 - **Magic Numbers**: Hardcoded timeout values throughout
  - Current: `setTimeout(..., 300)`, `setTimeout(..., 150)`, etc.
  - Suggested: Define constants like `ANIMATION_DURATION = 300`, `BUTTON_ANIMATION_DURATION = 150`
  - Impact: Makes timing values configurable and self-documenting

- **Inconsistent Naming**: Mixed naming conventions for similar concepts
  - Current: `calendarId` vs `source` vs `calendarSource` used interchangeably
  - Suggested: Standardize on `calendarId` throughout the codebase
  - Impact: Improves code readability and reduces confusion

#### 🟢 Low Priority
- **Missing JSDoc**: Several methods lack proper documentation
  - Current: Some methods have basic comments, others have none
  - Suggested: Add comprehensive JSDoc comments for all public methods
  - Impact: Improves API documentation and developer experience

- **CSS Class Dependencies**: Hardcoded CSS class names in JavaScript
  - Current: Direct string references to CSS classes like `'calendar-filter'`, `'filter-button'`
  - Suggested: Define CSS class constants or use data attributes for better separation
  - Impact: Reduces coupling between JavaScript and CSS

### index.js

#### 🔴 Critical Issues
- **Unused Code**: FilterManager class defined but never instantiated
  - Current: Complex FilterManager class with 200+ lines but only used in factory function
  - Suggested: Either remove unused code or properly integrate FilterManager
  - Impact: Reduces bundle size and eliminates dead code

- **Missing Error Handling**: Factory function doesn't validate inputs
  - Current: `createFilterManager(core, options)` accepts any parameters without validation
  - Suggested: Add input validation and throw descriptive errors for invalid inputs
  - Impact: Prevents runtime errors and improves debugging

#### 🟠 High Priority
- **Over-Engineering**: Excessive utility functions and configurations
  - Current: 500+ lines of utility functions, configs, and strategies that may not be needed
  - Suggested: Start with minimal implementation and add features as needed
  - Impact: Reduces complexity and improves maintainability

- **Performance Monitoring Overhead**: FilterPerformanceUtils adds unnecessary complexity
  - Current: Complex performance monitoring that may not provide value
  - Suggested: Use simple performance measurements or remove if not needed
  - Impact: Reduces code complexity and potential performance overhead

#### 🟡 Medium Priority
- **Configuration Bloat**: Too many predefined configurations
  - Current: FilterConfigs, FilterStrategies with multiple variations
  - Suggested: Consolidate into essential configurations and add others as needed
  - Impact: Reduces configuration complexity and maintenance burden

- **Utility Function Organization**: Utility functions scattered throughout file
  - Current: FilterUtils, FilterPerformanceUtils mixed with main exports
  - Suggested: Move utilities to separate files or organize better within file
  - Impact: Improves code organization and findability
+++
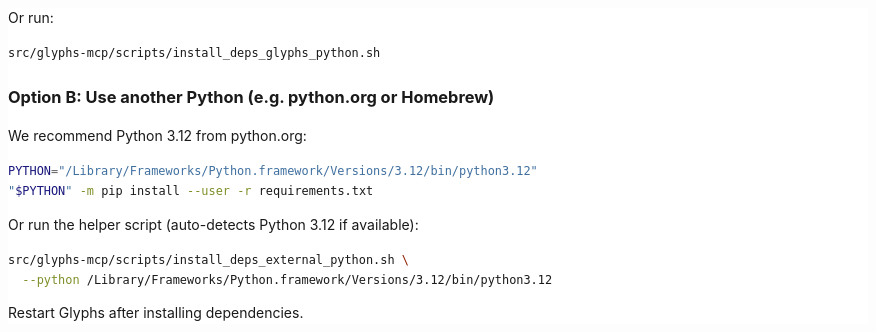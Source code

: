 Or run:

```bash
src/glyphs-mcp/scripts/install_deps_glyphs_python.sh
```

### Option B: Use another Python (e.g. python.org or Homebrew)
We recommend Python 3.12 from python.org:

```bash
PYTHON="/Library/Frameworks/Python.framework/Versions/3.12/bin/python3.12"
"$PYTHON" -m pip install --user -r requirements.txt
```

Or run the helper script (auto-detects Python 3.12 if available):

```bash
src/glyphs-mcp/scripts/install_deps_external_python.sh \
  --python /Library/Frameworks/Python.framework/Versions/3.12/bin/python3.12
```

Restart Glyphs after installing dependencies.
+++
WORK TO COMPLETE → Nothing but a number is required: the number of lines in the material holding the string "that".

RESPONSE → 2